Would you count how many lines of the material below hold the string "Things"? Give only the number.
☆ ☆ ☆ ☆
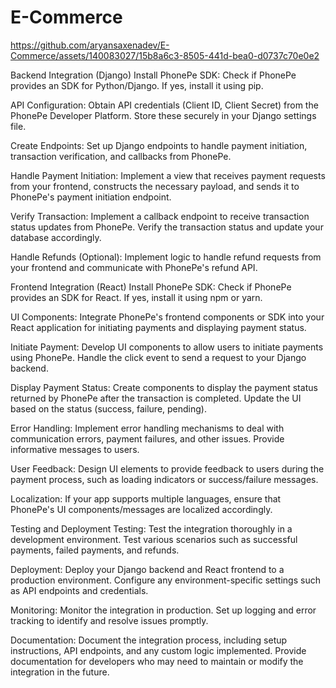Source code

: # E-Commerce

https://github.com/aryansaxenadev/E-Commerce/assets/140083027/15b8a6c3-8505-441d-bea0-d0737c70e0e2

Backend Integration (Django)
Install PhonePe SDK: Check if PhonePe provides an SDK for Python/Django. If yes, install it using pip.

API Configuration: Obtain API credentials (Client ID, Client Secret) from the PhonePe Developer Platform. Store these securely in your Django settings file.

Create Endpoints: Set up Django endpoints to handle payment initiation, transaction verification, and callbacks from PhonePe.

Handle Payment Initiation: Implement a view that receives payment requests from your frontend, constructs the necessary payload, and sends it to PhonePe's payment initiation endpoint.

Verify Transaction: Implement a callback endpoint to receive transaction status updates from PhonePe. Verify the transaction status and update your database accordingly.

Handle Refunds (Optional): Implement logic to handle refund requests from your frontend and communicate with PhonePe's refund API.

Frontend Integration (React)
Install PhonePe SDK: Check if PhonePe provides an SDK for React. If yes, install it using npm or yarn.

UI Components: Integrate PhonePe's frontend components or SDK into your React application for initiating payments and displaying payment status.

Initiate Payment: Develop UI components to allow users to initiate payments using PhonePe. Handle the click event to send a request to your Django backend.

Display Payment Status: Create components to display the payment status returned by PhonePe after the transaction is completed. Update the UI based on the status (success, failure, pending).

Error Handling: Implement error handling mechanisms to deal with communication errors, payment failures, and other issues. Provide informative messages to users.

User Feedback: Design UI elements to provide feedback to users during the payment process, such as loading indicators or success/failure messages.

Localization: If your app supports multiple languages, ensure that PhonePe's UI components/messages are localized accordingly.

Testing and Deployment
Testing: Test the integration thoroughly in a development environment. Test various scenarios such as successful payments, failed payments, and refunds.

Deployment: Deploy your Django backend and React frontend to a production environment. Configure any environment-specific settings such as API endpoints and credentials.

Monitoring: Monitor the integration in production. Set up logging and error tracking to identify and resolve issues promptly.

Documentation: Document the integration process, including setup instructions, API endpoints, and any custom logic implemented. Provide documentation for developers who may need to maintain or modify the integration in the future.
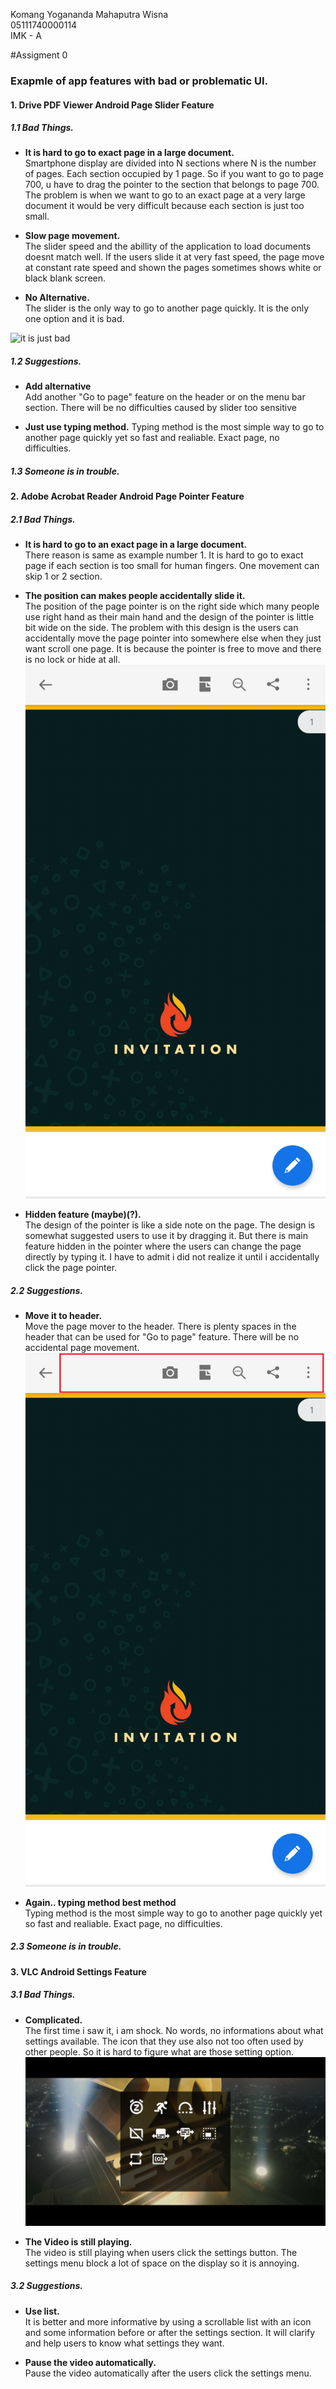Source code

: Komang Yogananda Mahaputra Wisna  
05111740000114  
IMK - A  

#Assigment 0

### Exapmle of app features with bad or problematic UI.  

#### 1. Drive PDF Viewer Android Page Slider Feature  
##### 1.1 Bad Things.  
  - **It is hard to go to exact page in a large document\.**  
    Smartphone display are divided into N sections where N is the number of pages. Each section occupied by 1 page. So if you want to go to page 700, u have to drag the pointer to the section that belongs to page 700. The problem is when we want to go to an exact page at a very large document it would be very difficult because each section is just too small.

  - **Slow page movement\.**  
    The slider speed and the abillity of the application to load documents doesnt match well. If the users slide it at very fast speed, the page move at constant rate speed and shown the pages sometimes shows white or black blank screen.

  - **No Alternative\.**  
    The slider is the only way to go to another page quickly. It is the only one option and it is bad.

  ![it is just bad](/src/drivepng.png)

##### 1.2 Suggestions.  
  - **Add alternative**  
    Add another "Go to page" feature on the header or on the menu bar section. There will be no difficulties caused by slider too sensitive
  
  - **Just use typing method.**
    Typing method is the most simple way to go to another page quickly yet so fast and realiable. Exact page, no difficulties.

##### 1.3 Someone is in trouble.

#### 2. Adobe Acrobat Reader Android Page Pointer Feature  
##### 2.1 Bad Things.  
  - **It is hard to go to an exact page in a large document\.**  
    There reason is same as example number 1. It is hard to go to exact page if each section is too small for human fingers. One movement can skip 1 or 2 section.

  - **The position can makes people accidentally slide it\.**  
    The position of the page pointer is on the right side which many people use right hand as their main hand and the design of the pointer is little bit wide on the side. The problem with this design is the users can accidentally move the page pointer into somewhere else when they just want scroll one page. It is because the pointer is free to move and there is no lock or hide at all.
    ![the pointer on the right side](/src/adobe.png)

  - **Hidden feature (maybe)(?)\.**  
    The design of the pointer is like a side note on the page. The design is somewhat suggested users to use it by dragging it. But there is main feature hidden in the pointer where the users can change the page directly by typing it. I have to admit i did not realize it until i accidentally click the page pointer.

##### 2.2 Suggestions.  
  - **Move it to header.**  
    Move the page mover to the header. There is plenty spaces in the header that can be used for "Go to page" feature. There will be no accidental page movement.
    ![there is enough spaces](/src/adobeheader.png)
  
  - **Again.. typing method best method**  
    Typing method is the most simple way to go to another page quickly yet so fast and realiable. Exact page, no difficulties.

##### 2.3 Someone is in trouble.

#### 3. VLC Android Settings Feature  
##### 3.1 Bad Things.
  - **Complicated.**  
    The first time i saw it, i am shock. No words, no informations about what settings available. The icon that they use also not too often used by other people. So it is hard to figure what are those setting option.
    ![whaat is thaat](/src/vlc.png)

  - **The Video is still playing.**  
    The video is still playing when users click the settings button. The settings menu block a lot of space on the display so it is annoying.

##### 3.2 Suggestions.  
  - **Use list.**  
    It is better and more informative by using a scrollable list with an icon and some information before or after the settings section. It will clarify and help users to know what settings they want.
  
  - **Pause the video automatically.**  
    Pause the video automatically after the users click the settings menu.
☆ ☆ ☆ ☆
**Result of this task**
3